REQUIREMENT:
Below is a listing; restate from it, character for character, the lines beginning at the line holding "J. H. Gutiérrez, C." and ending at the line holding "W. E. Hart, J.", both included.

DATA SHOWN:
=-=-=

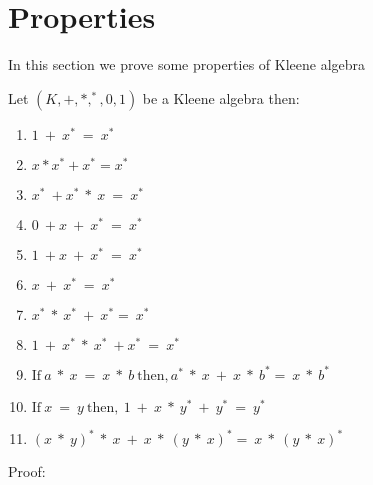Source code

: \section{Properties}
In this section we prove some properties of Kleene algebra

Let $(K, +, *, ^{*}, 0, 1)$ be a Kleene algebra then:
\begin{enumerate}
\item $1\ +\ x^{*}\ =\ x^{*}$
\item $x * x^{*} + x^{*} = x^{*}$
\item $x^{*}\  + x^{*}\ *\ x\ =\ x^{*}$
\item $0\ + x\ +\ x^{*}\ =\ x^{*}$
\item $1\ + x\ +\ x^{*}\ =\ x^{*}$
\item $x\ +\ x^{*}\ =\ x^{*}$
\item $x^{*}\ *\ x^{*}\ +\ x^{*} =\ x^{*}$
\item $1 \ +\ x^{*}\ *\ x^{*}\ + x^{*}\ =\ x^{*}$
\item $\text{If}\ a\ *\ x\ =\ x\ *\ b\ \text{then}, a^{*}\ *\ x\ +\ x\ *\ b^{*} =\ x\ *\ b^{*}$
\item $\text{If}\ x\ =\ y\ \text{then},\ 1\ +\ x\ *\ y^{*}\ + \ y^{*}\ =\ y^{*}$
\item $(x\ *\ y)^{*}\ *\ x\ +\ x\ *\ (y\ *\ x)^{*} =\ x\ *\ (y\ *\ x)^{*}$
\end{enumerate}
Proof:
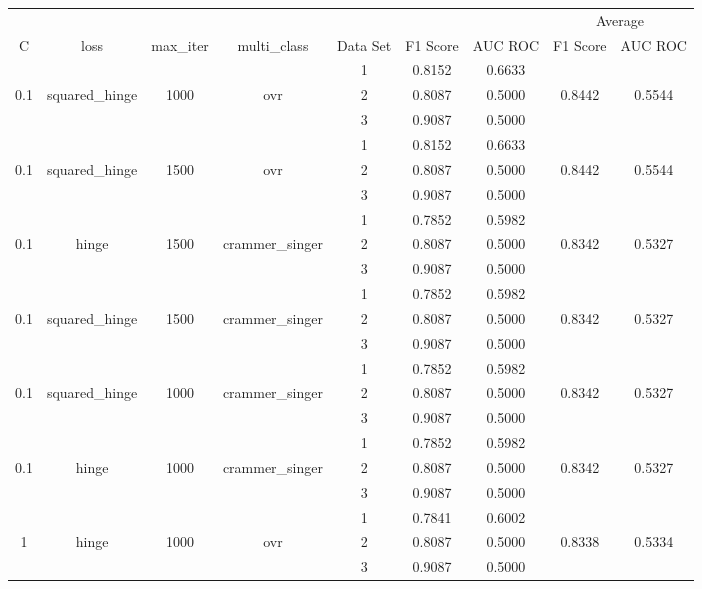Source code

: \documentclass[12pt, twoside]{article}
\begin{document}
\begin{landscape}
\begin{table}[!htbp]
  \centering
  \begin{tabular}{ccccccccc}
  \toprule
  {}	&	{}	&	{}	&	{}	&	{}	&	{}	&	{}	&	\multicolumn{2}{c}{Average} \\
  \cmidrule(r){8-9}
  C	&	loss	&	max\_iter	&	multi\_class	&	Data Set	&	F1 Score	&	AUC ROC	&	F1 Score	&	AUC ROC \\
  \midrule
  	&	&	&	&	1	&	0.8152	&	0.6633	&		&	 \\
  0.1	&	squared\_hinge	&	1000	&	ovr	&	2	&	0.8087	&	0.5000	&	0.8442	&	0.5544 \\
  	&	&	&	&	3	&	0.9087	&	0.5000	&		&	 \\
  	\cmidrule(r){5-9}
  	&	&	&	&	1	&	0.8152	&	0.6633	&		&	 \\
  0.1	&	squared\_hinge	&	1500	&	ovr	&	2	&	0.8087	&	0.5000	&	0.8442	&	0.5544 \\
  	&	&	&	&	3	&	0.9087	&	0.5000	&		&	 \\
  	\cmidrule(r){5-9}
  	&	&	&	&	1	&	0.7852	&	0.5982	&		&	 \\
  0.1	&	hinge	&	1500	&	crammer\_singer	&	2	&	0.8087	&	0.5000	&	0.8342	&	0.5327 \\
  	&	&	&	&	3	&	0.9087	&	0.5000	&		&	 \\
  	\cmidrule(r){5-9}
  	&	&	&	&	1	&	0.7852	&	0.5982	&		&	 \\
  0.1	&	squared\_hinge	&	1500	&	crammer\_singer	&	2	&	0.8087	&	0.5000	&	0.8342	&	0.5327 \\
  	&	&	&	&	3	&	0.9087	&	0.5000	&		&	 \\
  	\cmidrule(r){5-9}
  	&	&	&	&	1	&	0.7852	&	0.5982	&		&	 \\
  0.1	&	squared\_hinge	&	1000	&	crammer\_singer	&	2	&	0.8087	&	0.5000	&	0.8342	&	0.5327 \\
  	&	&	&	&	3	&	0.9087	&	0.5000	&		&	 \\
  	\cmidrule(r){5-9}
  	&	&	&	&	1	&	0.7852	&	0.5982	&		&	 \\
  0.1	&	hinge	&	1000	&	crammer\_singer	&	2	&	0.8087	&	0.5000	&	0.8342	&	0.5327 \\
  	&	&	&	&	3	&	0.9087	&	0.5000	&		&	 \\
  	\cmidrule(r){5-9}
  	&	&	&	&	1	&	0.7841	&	0.6002	&		&	 \\
  1	&	hinge	&	1000	&	ovr	&	2	&	0.8087	&	0.5000	&	0.8338	&	0.5334 \\
  	&	&	&	&	3	&	0.9087	&	0.5000	&		&	 \\
  	\cmidrule(r){5-9}

\end{tabular}
\end{table}
\end{landscape}
\end{document}
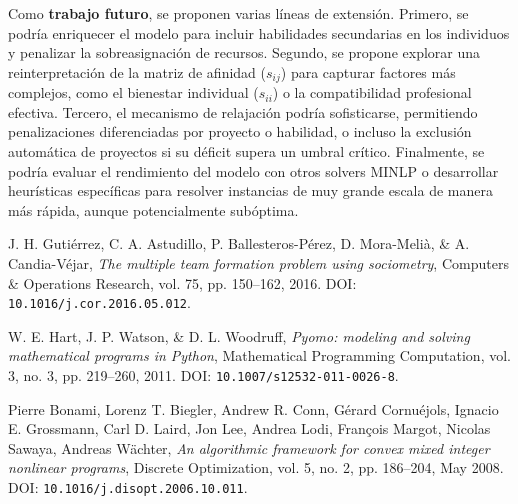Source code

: \documentclass[conference]{IEEEtran}
\begin{document}
Como \textbf{trabajo futuro}, se proponen varias líneas de extensión. Primero, se podría enriquecer el modelo para incluir habilidades secundarias en los individuos y penalizar la sobreasignación de recursos. Segundo, se propone explorar una reinterpretación de la matriz de afinidad ($s_{ij}$) para capturar factores más complejos, como el bienestar individual ($s_{ii}$) o la compatibilidad profesional efectiva. Tercero, el mecanismo de relajación podría sofisticarse, permitiendo penalizaciones diferenciadas por proyecto o habilidad, o incluso la exclusión automática de proyectos si su déficit supera un umbral crítico. Finalmente, se podría evaluar el rendimiento del modelo con otros solvers MINLP o desarrollar heurísticas específicas para resolver instancias de muy grande escala de manera más rápida, aunque potencialmente subóptima.


\begin{thebibliography}{00}

    J. H. Gutiérrez, C. A. Astudillo, P. Ballesteros-Pérez, D. Mora-Melià, \& A. Candia-Véjar,
    \textit{The multiple team formation problem using sociometry},
    Computers \& Operations Research, vol. 75, pp. 150--162, 2016. DOI: \texttt{10.1016/j.cor.2016.05.012}.

    W. E. Hart, J. P. Watson, \& D. L. Woodruff,
    \textit{Pyomo: modeling and solving mathematical programs in Python},
    Mathematical Programming Computation, vol. 3, no. 3, pp. 219--260, 2011. DOI: \texttt{10.1007/s12532-011-0026-8}.


    Pierre Bonami, Lorenz T. Biegler, Andrew R. Conn, Gérard Cornuéjols, Ignacio E. Grossmann, Carl D. Laird, Jon Lee, Andrea Lodi, François Margot, Nicolas Sawaya, Andreas Wächter,
    \textit{An algorithmic framework for convex mixed integer nonlinear programs},
    Discrete Optimization, vol. 5, no. 2, pp. 186--204, May 2008. DOI: \texttt{10.1016/j.disopt.2006.10.011}.

\end{thebibliography}
\end{document}
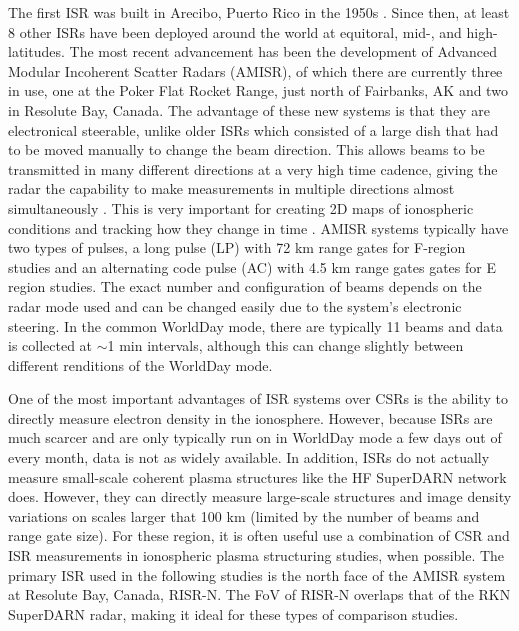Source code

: The first ISR was built in Arecibo, Puerto Rico in the 1950s \citep{Gordon1958}.  Since then, at least 8 other ISRs have been deployed around the world at equitoral, mid-, and high-latitudes.  The most recent advancement has been the development of Advanced Modular Incoherent Scatter Radars (AMISR), of which there are currently three in use, one at the Poker Flat Rocket Range, just north of Fairbanks, AK and two in Resolute Bay, Canada.  The advantage of these new systems is that they are electronical steerable, unlike older ISRs which consisted of a large dish that had to be moved manually to change the beam direction.  This allows beams to be transmitted in many different directions at a very high time cadence, giving the radar the capability to make measurements in multiple directions almost simultaneously \citep{Nicolls2007a,Nicolls2007b,Bachivan2010}.  This is very important for creating 2D maps of ionospheric conditions and tracking how they change in time \citep{Semeter2009,Dahlgren2012a,Dahlgren2012b}.  AMISR systems typically have two types of pulses, a long pulse (LP) with 72 km range gates for F-region studies and an alternating code pulse (AC) with 4.5 km range gates gates for E region studies.  The exact number and configuration of beams depends on the radar mode used and can be changed easily due to the system's electronic steering.  In the common WorldDay mode, there are typically 11 beams and data is collected at \(\sim\)1 min intervals, although this can change slightly between different renditions of the WorldDay mode.

One of the most important advantages of ISR systems over CSRs is the ability to directly measure electron density in the ionosphere.  However, because ISRs are much scarcer and are only typically run on in WorldDay mode a few days out of every month, data is not as widely available.  In addition, ISRs do not actually measure small-scale coherent plasma structures like the HF SuperDARN network does.  However, they can directly measure large-scale structures and image density variations on scales larger that 100 km (limited by the number of beams and range gate size).  For these region, it is often useful use a combination of CSR and ISR measurements in ionospheric plasma structuring studies, when possible.  The primary ISR used in the following studies is the north face of the AMISR system at Resolute Bay, Canada, RISR-N.  The FoV of RISR-N overlaps that of the RKN SuperDARN radar, making it ideal for these types of comparison studies.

=-=-=

RESPONSE TO THE TASK:
    J. H. Gutiérrez, C. A. Astudillo, P. Ballesteros-Pérez, D. Mora-Melià, \& A. Candia-Véjar,
    \textit{The multiple team formation problem using sociometry},
    Computers \& Operations Research, vol. 75, pp. 150--162, 2016. DOI: \texttt{10.1016/j.cor.2016.05.012}.

    W. E. Hart, J. P. Watson, \& D. L. Woodruff,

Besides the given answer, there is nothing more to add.